Book #259: Bats at the Ballgame by Brian Lies



Image from BarnesandNoble.com
Night is falling and the air crackles with excitement. It’s time for the annual bat baseball game! For years this bat team has been defeated by the same rival team, but this year will be different. The grounds crew preps the ground and the national anthem is sung. Soon the game is in full swing, but the innings pass and the score remains at 0-0. Will the bat's team win or will they be beaten once again by their rivals? Grab a mothdog and some Cricket Jacks and find out!

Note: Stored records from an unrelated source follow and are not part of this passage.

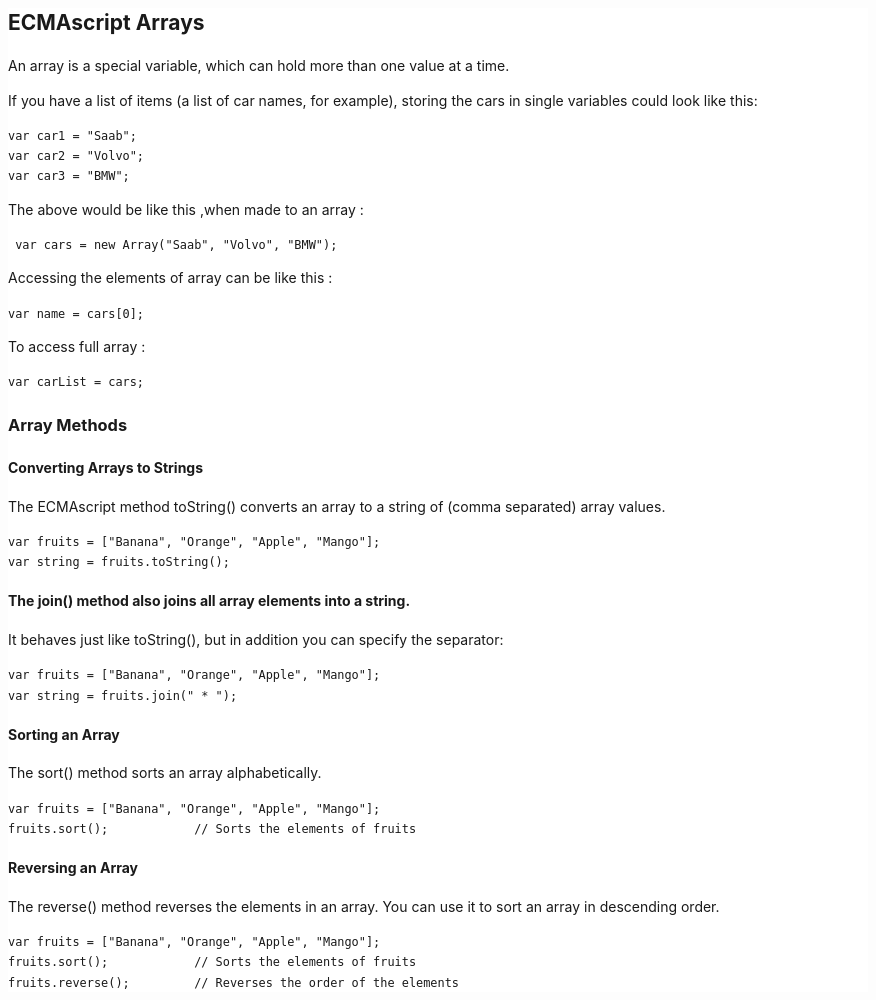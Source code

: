 ## ECMAscript Arrays
An array is a special variable, which can hold more than one value at a time.

If you have a list of items (a list of car names, for example), storing the cars in single variables could look like this:
```
var car1 = "Saab";
var car2 = "Volvo";
var car3 = "BMW";
```
The above would be like this ,when made to an array : 

` var cars = new Array("Saab", "Volvo", "BMW");`

Accessing the elements of array can be like this : 

` var name = cars[0]; `

To access full array : 

` var carList = cars; `

### Array Methods 
#### Converting Arrays to Strings
The ECMAscript method toString() converts an array to a string of (comma separated) array values.
```
var fruits = ["Banana", "Orange", "Apple", "Mango"];
var string = fruits.toString();
```

#### The join() method also joins all array elements into a string.

It behaves just like toString(), but in addition you can specify the separator:
```
var fruits = ["Banana", "Orange", "Apple", "Mango"];
var string = fruits.join(" * ");
```

#### Sorting an Array
The sort() method sorts an array alphabetically.
```
var fruits = ["Banana", "Orange", "Apple", "Mango"];
fruits.sort();            // Sorts the elements of fruits
```
#### Reversing an Array
The reverse() method reverses the elements in an array.
You can use it to sort an array in descending order.

```
var fruits = ["Banana", "Orange", "Apple", "Mango"];
fruits.sort();            // Sorts the elements of fruits 
fruits.reverse();         // Reverses the order of the elements

```
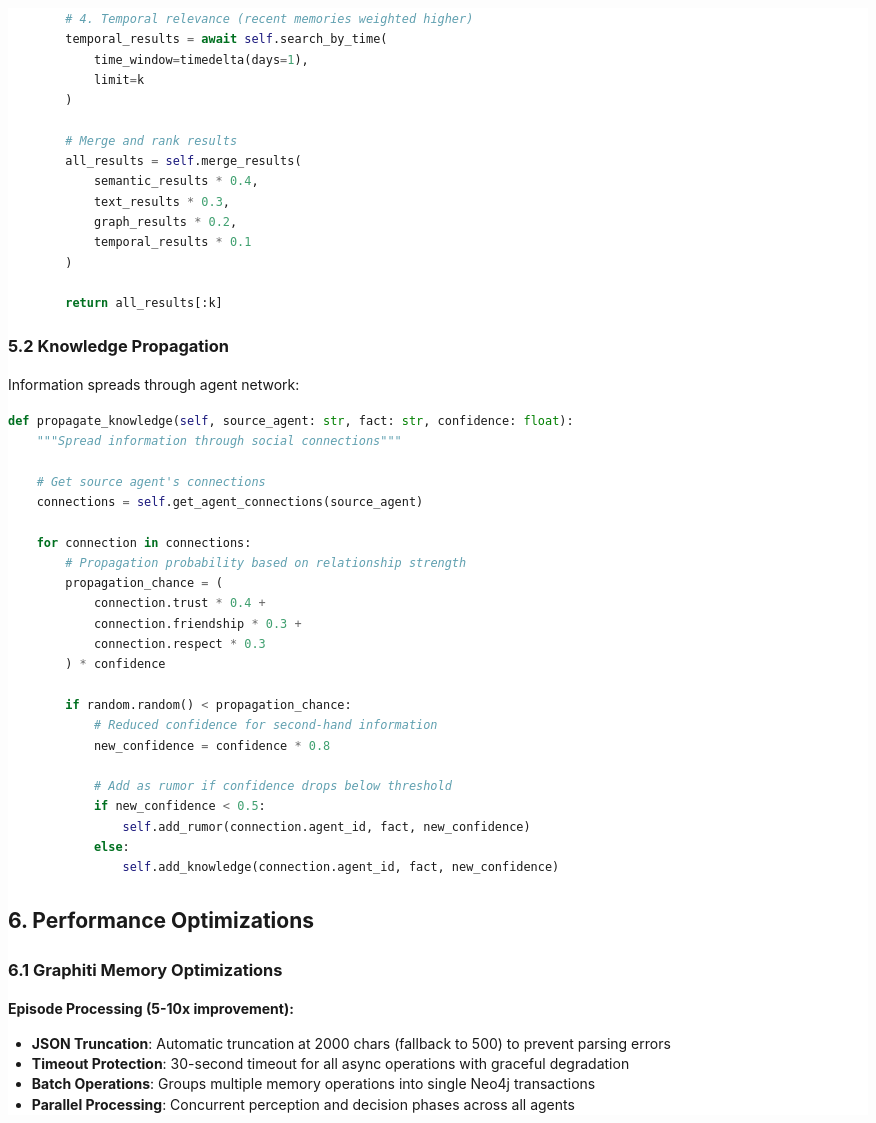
 ```python
        # 4. Temporal relevance (recent memories weighted higher)
        temporal_results = await self.search_by_time(
            time_window=timedelta(days=1),
            limit=k
        )
        
        # Merge and rank results
        all_results = self.merge_results(
            semantic_results * 0.4,
            text_results * 0.3,
            graph_results * 0.2,
            temporal_results * 0.1
        )
        
        return all_results[:k]
```

### 5.2 Knowledge Propagation

Information spreads through agent network:

```python
def propagate_knowledge(self, source_agent: str, fact: str, confidence: float):
    """Spread information through social connections"""
    
    # Get source agent's connections
    connections = self.get_agent_connections(source_agent)
    
    for connection in connections:
        # Propagation probability based on relationship strength
        propagation_chance = (
            connection.trust * 0.4 +
            connection.friendship * 0.3 +
            connection.respect * 0.3
        ) * confidence
        
        if random.random() < propagation_chance:
            # Reduced confidence for second-hand information
            new_confidence = confidence * 0.8
            
            # Add as rumor if confidence drops below threshold
            if new_confidence < 0.5:
                self.add_rumor(connection.agent_id, fact, new_confidence)
            else:
                self.add_knowledge(connection.agent_id, fact, new_confidence)
```

## 6. Performance Optimizations

### 6.1 Graphiti Memory Optimizations
**Episode Processing (5-10x improvement):**
- **JSON Truncation**: Automatic truncation at 2000 chars (fallback to 500) to prevent parsing errors
- **Timeout Protection**: 30-second timeout for all async operations with graceful degradation
- **Batch Operations**: Groups multiple memory operations into single Neo4j transactions
- **Parallel Processing**: Concurrent perception and decision phases across all agents
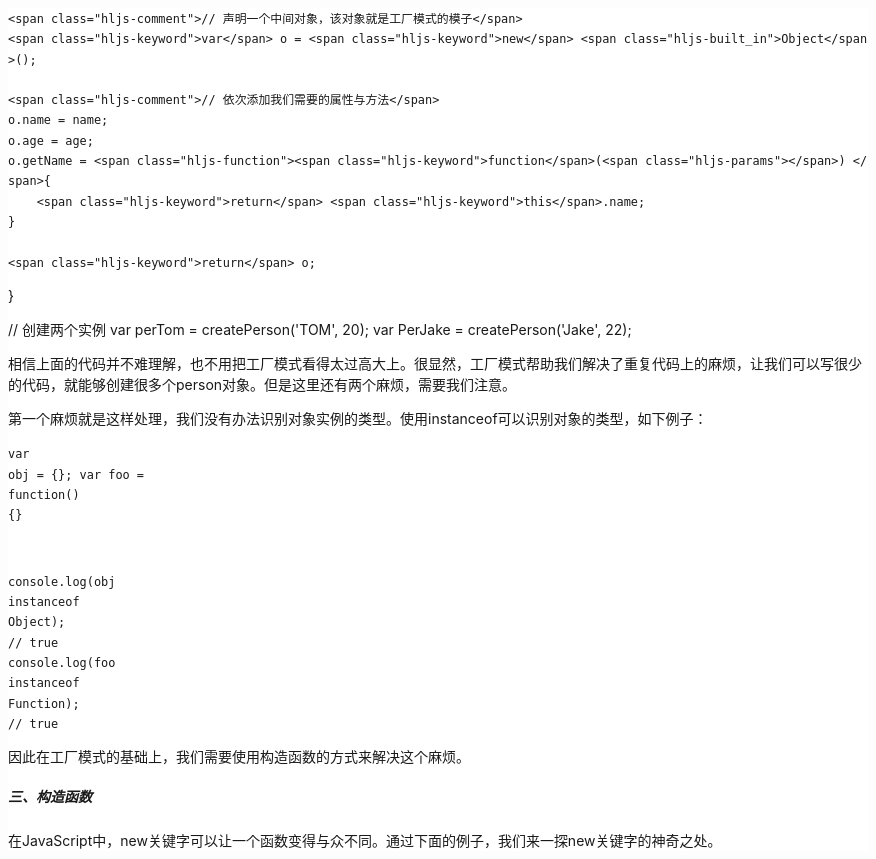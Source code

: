     <span class="hljs-comment">// 声明一个中间对象，该对象就是工厂模式的模子</span>
    <span class="hljs-keyword">var</span> o = <span class="hljs-keyword">new</span> <span class="hljs-built_in">Object</span>();

    <span class="hljs-comment">// 依次添加我们需要的属性与方法</span>
    o.name = name;
    o.age = age;
    o.getName = <span class="hljs-function"><span class="hljs-keyword">function</span>(<span class="hljs-params"></span>) </span>{
        <span class="hljs-keyword">return</span> <span class="hljs-keyword">this</span>.name;
    }

    <span class="hljs-keyword">return</span> o;
}

<span class="hljs-comment">// 创建两个实例</span>
<span class="hljs-keyword">var</span> perTom = createPerson(<span class="hljs-string">'TOM'</span>, <span class="hljs-number">20</span>);
<span class="hljs-keyword">var</span> PerJake = createPerson(<span class="hljs-string">'Jake'</span>, <span class="hljs-number">22</span>);</code></pre>
<p>相信上面的代码并不难理解，也不用把工厂模式看得太过高大上。很显然，工厂模式帮助我们解决了重复代码上的麻烦，让我们可以写很少的代码，就能够创建很多个person对象。但是这里还有两个麻烦，需要我们注意。</p>
<p>第一个麻烦就是这样处理，我们没有办法识别对象实例的类型。使用instanceof可以识别对象的类型，如下例子：</p>
<div class="widget-codetool" style="display:none;">
      <div class="widget-codetool--inner">
      <span class="selectCode code-tool" data-toggle="tooltip" data-placement="top" title="" data-original-title="全选"></span>
      <span type="button" class="copyCode code-tool" data-toggle="tooltip" data-placement="top" data-clipboard-text="var obj = {};
var foo = function() {}

console.log(obj instanceof Object);  // true
console.log(foo instanceof Function); // true" title="" data-original-title="复制"></span>
      <span type="button" class="saveToNote code-tool" data-toggle="tooltip" data-placement="top" title="" data-original-title="放进笔记"></span>
      </div>
      </div><pre class="javascript hljs"><code class="javascript"><span class="hljs-keyword">var</span> obj = {};
<span class="hljs-keyword">var</span> foo = <span class="hljs-function"><span class="hljs-keyword">function</span>(<span class="hljs-params"></span>) </span>{}

<span class="hljs-built_in">console</span>.log(obj <span class="hljs-keyword">instanceof</span> <span class="hljs-built_in">Object</span>);  <span class="hljs-comment">// true</span>
<span class="hljs-built_in">console</span>.log(foo <span class="hljs-keyword">instanceof</span> <span class="hljs-built_in">Function</span>); <span class="hljs-comment">// true</span></code></pre>
<p>因此在工厂模式的基础上，我们需要使用构造函数的方式来解决这个麻烦。</p>
<h5>三、构造函数</h5>
<p>在JavaScript中，new关键字可以让一个函数变得与众不同。通过下面的例子，我们来一探new关键字的神奇之处。</p>
<div class="widget-codetool" style="display:none;">
      <div class="widget-codetool--inner">
      <span class="selectCode code-tool" data-toggle="tooltip" data-placement="top" title="" data-original-title="全选"></span>
      <span type="button" class="copyCode code-tool" data-toggle="tooltip" data-placement="top" data-clipboard-text="function demo() {
    console.log(this);
}
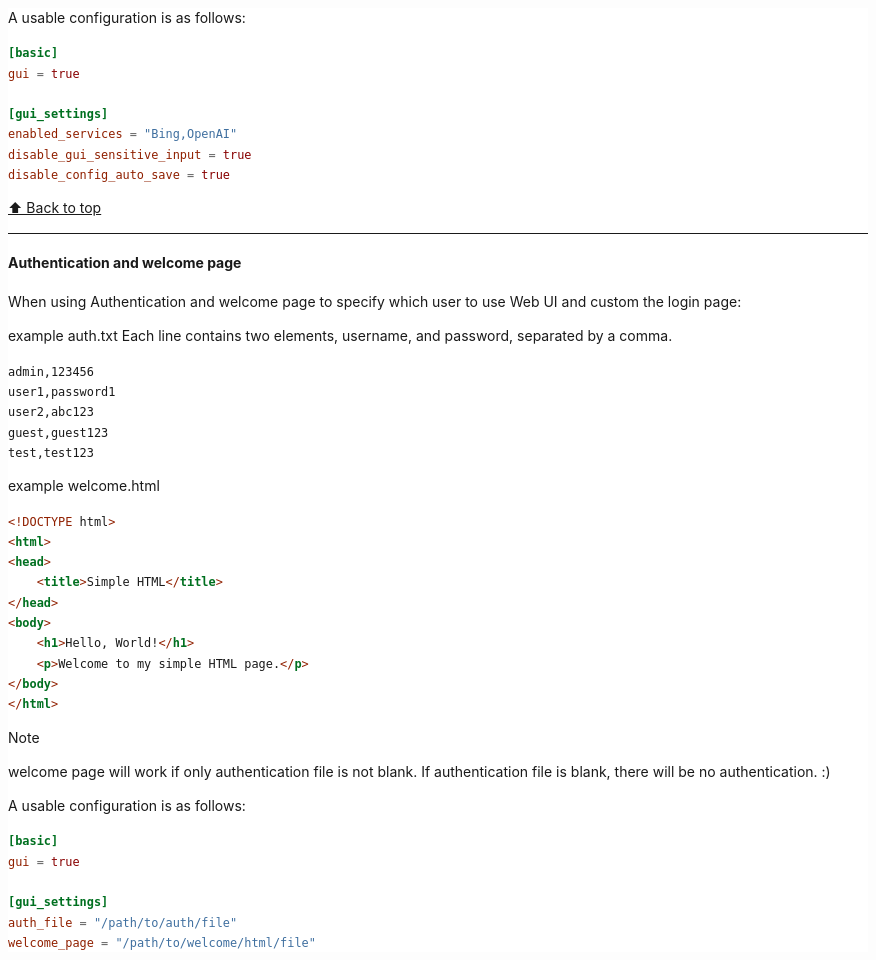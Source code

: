 A usable configuration is as follows:

```toml title="config.toml"
[basic]
gui = true

[gui_settings]
enabled_services = "Bing,OpenAI"
disable_gui_sensitive_input = true
disable_config_auto_save = true
```

[⬆️ Back to top](#toc)

---

#### Authentication and welcome page

When using Authentication and welcome page to specify which user to use Web UI and custom the login page:

example auth.txt
Each line contains two elements, username, and password, separated by a comma.

```
admin,123456
user1,password1
user2,abc123
guest,guest123
test,test123
```

example welcome.html

```html
<!DOCTYPE html>
<html>
<head>
    <title>Simple HTML</title>
</head>
<body>
    <h1>Hello, World!</h1>
    <p>Welcome to my simple HTML page.</p>
</body>
</html>
```

> [!NOTE]
> welcome page will work if only authentication file is not blank.
> If authentication file is blank, there will be no authentication. :)

A usable configuration is as follows:

```toml title="config.toml"
[basic]
gui = true

[gui_settings]
auth_file = "/path/to/auth/file"
welcome_page = "/path/to/welcome/html/file"
```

Lies’ rhyming text and evocative imagery brings the bats baseball game to life. The sights, sounds, and smells of the sport are brought to the forefront as the suspenseful story plays out. The vocabulary of baseball terms and advanced words, such as collide, ricochets, and refuge, make this a book for elementary aged kids and up. The acrylic illustrations are detailed and glossy. Lies makes good use of light and shadow, appropriate for a book about nocturnal animals. In addition, the bats are of a variety of species, as evidenced by differing ear, nose, and wing shapes.

Use this for a baseball or sports storytime for elementary school aged children. Try pairing it with Roasted Peanuts and finish by singing Take Me Out to the Ball Game. If your kids are not very familiar with baseball, draw a baseball diamond on the board to show bats on base, etc. Take the time to explain (before/during/after) the baseball terminology in the text.

You could also use this book for a Halloween storytime or a storytime about nocturnal animals (try pairing it with the humorous Diary of a Wombat).

If it’s autumn, you should be able to find mini pumpkins for a cheap price at the grocery store. Try making them into pumpkin bats. If pumpkins can’t be found, substitute papier-mâché balls. You could also make a bat mobile. When in doubt, break out those paper lunch bags and make some bat puppets.

There are some great baseball crafts, too. Try a bat and ball bookmark or this baseball mobile. You could even combine the bat and baseball mobile to create a Bats at the Ballgame Mobile. I suggest making the baseballs smaller to balance with the size of the bats. 

You could also talk about homonyms, starting the discussion with the two uses of the word "bat" in this book. What other homonyms can the kids think of? Can they write a story using as many homonym pairs as possible? 
 
If you like this book, check out the other bat books by Lies. Lies' website also includes activities and more information about bats.